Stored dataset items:
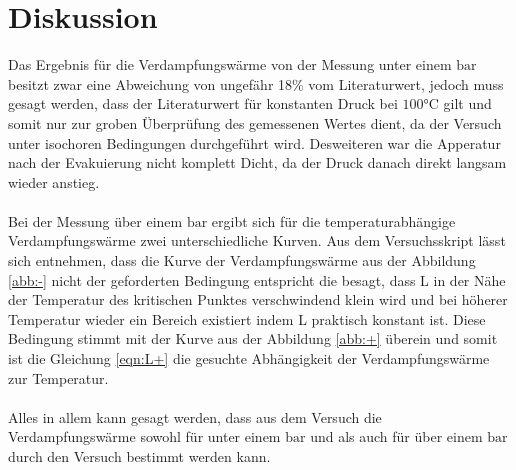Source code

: \section{Diskussion}
\label{sec:Diskussion}
Das Ergebnis für die Verdampfungswärme von
der Messung unter einem $\si{\bar}$ besitzt
zwar eine Abweichung von ungefähr
18\% vom Literaturwert, jedoch muss gesagt werden, dass
der Literaturwert für konstanten Druck bei $100\si{\degreeCelsius}$
gilt und somit nur zur groben Überprüfung des gemessenen Wertes dient,
da der Versuch unter isochoren Bedingungen durchgeführt wird.
Desweiteren war die Apperatur nach der Evakuierung nicht komplett Dicht,
da der Druck danach direkt langsam wieder anstieg.\\
\\
Bei der Messung über einem $\si{\bar}$ ergibt sich für die
temperaturabhängige Verdampfungswärme zwei unterschiedliche
Kurven. Aus dem Versuchsskript\cite{sample} lässt sich entnehmen, dass
die Kurve der Verdampfungswärme aus der Abbildung \ref{abb:-} nicht der
geforderten Bedingung entspricht die besagt, dass  L in der Nähe der
Temperatur des kritischen Punktes verschwindend klein wird und bei höherer
Temperatur wieder ein Bereich existiert indem L praktisch konstant ist.
Diese Bedingung stimmt mit der Kurve aus der Abbildung \ref{abb:+} überein
und  somit ist die Gleichung \eqref{eqn:L+}
die gesuchte Abhängigkeit der Verdampfungswärme zur Temperatur.\\
\\
Alles in allem kann gesagt werden, dass aus dem Versuch die Verdampfungswärme
sowohl für unter einem $\si{\bar}$ und als auch für über einem $\si{\bar}$
durch den Versuch bestimmt werden kann.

▶ EXERCISE GOAL
Every line above goes into your copy exactly; no images go in.

▶ RESULT
Source code

: \section{Diskussion}
\label{sec:Diskussion}
Das Ergebnis für die Verdampfungswärme von
der Messung unter einem $\si{\bar}$ besitzt
zwar eine Abweichung von ungefähr
18\% vom Literaturwert, jedoch muss gesagt werden, dass
der Literaturwert für konstanten Druck bei $100\si{\degreeCelsius}$
gilt und somit nur zur groben Überprüfung des gemessenen Wertes dient,
da der Versuch unter isochoren Bedingungen durchgeführt wird.
Desweiteren war die Apperatur nach der Evakuierung nicht komplett Dicht,
da der Druck danach direkt langsam wieder anstieg.\\
\\
Bei der Messung über einem $\si{\bar}$ ergibt sich für die
temperaturabhängige Verdampfungswärme zwei unterschiedliche
Kurven. Aus dem Versuchsskript\cite{sample} lässt sich entnehmen, dass
die Kurve der Verdampfungswärme aus der Abbildung \ref{abb:-} nicht der
geforderten Bedingung entspricht die besagt, dass  L in der Nähe der
Temperatur des kritischen Punktes verschwindend klein wird und bei höherer
Temperatur wieder ein Bereich existiert indem L praktisch konstant ist.
Diese Bedingung stimmt mit der Kurve aus der Abbildung \ref{abb:+} überein
und  somit ist die Gleichung \eqref{eqn:L+}
die gesuchte Abhängigkeit der Verdampfungswärme zur Temperatur.\\
\\
Alles in allem kann gesagt werden, dass aus dem Versuch die Verdampfungswärme
sowohl für unter einem $\si{\bar}$ und als auch für über einem $\si{\bar}$
durch den Versuch bestimmt werden kann.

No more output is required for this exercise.